--- ACTIVITY ---
Set down exactly the lines below between the line holding "11) + сохранить и выйти." and the line holding "1) Отправить http запрос на сервер.", inclusive; no other line belongs in the answer.

═════ SUPPLIED MATERIAL ═════

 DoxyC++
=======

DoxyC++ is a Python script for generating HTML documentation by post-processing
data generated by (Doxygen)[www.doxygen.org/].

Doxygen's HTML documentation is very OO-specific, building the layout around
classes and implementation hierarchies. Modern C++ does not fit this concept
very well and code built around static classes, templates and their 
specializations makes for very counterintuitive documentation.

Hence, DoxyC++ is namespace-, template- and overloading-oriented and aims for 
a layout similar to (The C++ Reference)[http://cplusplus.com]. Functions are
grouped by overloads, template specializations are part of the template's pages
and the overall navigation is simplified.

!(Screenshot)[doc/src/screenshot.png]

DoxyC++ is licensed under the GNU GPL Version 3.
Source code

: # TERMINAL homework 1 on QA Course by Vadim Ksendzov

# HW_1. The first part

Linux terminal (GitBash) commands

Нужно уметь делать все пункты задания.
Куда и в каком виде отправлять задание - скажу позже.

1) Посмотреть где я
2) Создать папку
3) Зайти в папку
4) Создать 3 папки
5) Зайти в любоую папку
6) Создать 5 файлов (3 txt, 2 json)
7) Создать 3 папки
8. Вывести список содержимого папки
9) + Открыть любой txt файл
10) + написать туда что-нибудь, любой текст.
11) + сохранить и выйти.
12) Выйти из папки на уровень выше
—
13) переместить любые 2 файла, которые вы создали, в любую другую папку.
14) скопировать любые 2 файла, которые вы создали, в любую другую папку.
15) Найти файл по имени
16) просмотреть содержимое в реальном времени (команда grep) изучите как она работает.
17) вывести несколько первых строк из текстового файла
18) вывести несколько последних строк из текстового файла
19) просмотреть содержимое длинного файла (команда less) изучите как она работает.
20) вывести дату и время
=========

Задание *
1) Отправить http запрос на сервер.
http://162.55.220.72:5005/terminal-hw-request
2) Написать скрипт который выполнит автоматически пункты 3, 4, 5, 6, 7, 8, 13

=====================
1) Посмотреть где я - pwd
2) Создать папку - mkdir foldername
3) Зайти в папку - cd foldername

═════

--- TASK ANSWER ---
11) + сохранить и выйти.
12) Выйти из папки на уровень выше
—
13) переместить любые 2 файла, которые вы создали, в любую другую папку.
14) скопировать любые 2 файла, которые вы создали, в любую другую папку.
15) Найти файл по имени
16) просмотреть содержимое в реальном времени (команда grep) изучите как она работает.
17) вывести несколько первых строк из текстового файла
18) вывести несколько последних строк из текстового файла
19) просмотреть содержимое длинного файла (команда less) изучите как она работает.
20) вывести дату и время
=========

Задание *
1) Отправить http запрос на сервер.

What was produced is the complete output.